Start of DATASET CONTENT

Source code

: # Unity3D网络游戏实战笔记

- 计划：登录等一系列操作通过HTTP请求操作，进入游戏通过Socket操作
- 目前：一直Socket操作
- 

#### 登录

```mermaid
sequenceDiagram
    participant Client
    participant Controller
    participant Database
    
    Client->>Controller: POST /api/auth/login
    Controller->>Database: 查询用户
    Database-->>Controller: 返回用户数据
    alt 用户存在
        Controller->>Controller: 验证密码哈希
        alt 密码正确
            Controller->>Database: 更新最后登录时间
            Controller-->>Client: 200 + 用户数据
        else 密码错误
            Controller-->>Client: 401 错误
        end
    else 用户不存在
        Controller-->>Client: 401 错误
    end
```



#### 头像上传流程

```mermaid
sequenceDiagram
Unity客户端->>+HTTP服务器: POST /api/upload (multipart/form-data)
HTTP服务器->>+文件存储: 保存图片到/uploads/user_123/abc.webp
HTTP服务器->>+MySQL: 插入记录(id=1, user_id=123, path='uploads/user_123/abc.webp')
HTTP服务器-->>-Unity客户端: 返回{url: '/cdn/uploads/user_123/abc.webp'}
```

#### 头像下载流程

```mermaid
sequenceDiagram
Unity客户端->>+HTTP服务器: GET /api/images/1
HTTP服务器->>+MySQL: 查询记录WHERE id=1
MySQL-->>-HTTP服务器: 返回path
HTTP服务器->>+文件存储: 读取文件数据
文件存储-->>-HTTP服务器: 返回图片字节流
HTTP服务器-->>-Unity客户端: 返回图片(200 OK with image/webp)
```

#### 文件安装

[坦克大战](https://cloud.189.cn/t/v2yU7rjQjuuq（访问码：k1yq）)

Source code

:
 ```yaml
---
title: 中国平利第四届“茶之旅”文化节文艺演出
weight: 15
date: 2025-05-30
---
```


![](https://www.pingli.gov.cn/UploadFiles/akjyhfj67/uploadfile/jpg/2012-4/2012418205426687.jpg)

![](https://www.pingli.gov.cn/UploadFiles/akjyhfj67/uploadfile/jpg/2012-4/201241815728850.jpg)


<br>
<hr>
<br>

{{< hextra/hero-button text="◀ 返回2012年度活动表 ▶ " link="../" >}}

End of DATASET CONTENT

• [WHAT TO DO] An exact copy of all the records above is needed.

• [THE ANSWER]
Source code

: # Unity3D网络游戏实战笔记

- 计划：登录等一系列操作通过HTTP请求操作，进入游戏通过Socket操作
- 目前：一直Socket操作
- 

#### 登录

```mermaid
sequenceDiagram
    participant Client
    participant Controller
    participant Database
    
    Client->>Controller: POST /api/auth/login
    Controller->>Database: 查询用户
    Database-->>Controller: 返回用户数据
    alt 用户存在
        Controller->>Controller: 验证密码哈希
        alt 密码正确
            Controller->>Database: 更新最后登录时间
            Controller-->>Client: 200 + 用户数据
        else 密码错误
            Controller-->>Client: 401 错误
        end
    else 用户不存在
        Controller-->>Client: 401 错误
    end
```



#### 头像上传流程

```mermaid
sequenceDiagram
Unity客户端->>+HTTP服务器: POST /api/upload (multipart/form-data)
HTTP服务器->>+文件存储: 保存图片到/uploads/user_123/abc.webp
HTTP服务器->>+MySQL: 插入记录(id=1, user_id=123, path='uploads/user_123/abc.webp')
HTTP服务器-->>-Unity客户端: 返回{url: '/cdn/uploads/user_123/abc.webp'}
```

#### 头像下载流程

```mermaid
sequenceDiagram
Unity客户端->>+HTTP服务器: GET /api/images/1
HTTP服务器->>+MySQL: 查询记录WHERE id=1
MySQL-->>-HTTP服务器: 返回path
HTTP服务器->>+文件存储: 读取文件数据
文件存储-->>-HTTP服务器: 返回图片字节流
HTTP服务器-->>-Unity客户端: 返回图片(200 OK with image/webp)
```

#### 文件安装

[坦克大战](https://cloud.189.cn/t/v2yU7rjQjuuq（访问码：k1yq）)

Source code

:
 ```yaml
---
title: 中国平利第四届“茶之旅”文化节文艺演出
weight: 15
date: 2025-05-30
---
```


![](https://www.pingli.gov.cn/UploadFiles/akjyhfj67/uploadfile/jpg/2012-4/2012418205426687.jpg)

![](https://www.pingli.gov.cn/UploadFiles/akjyhfj67/uploadfile/jpg/2012-4/201241815728850.jpg)


<br>
<hr>
<br>

{{< hextra/hero-button text="◀ 返回2012年度活动表 ▶ " link="../" >}}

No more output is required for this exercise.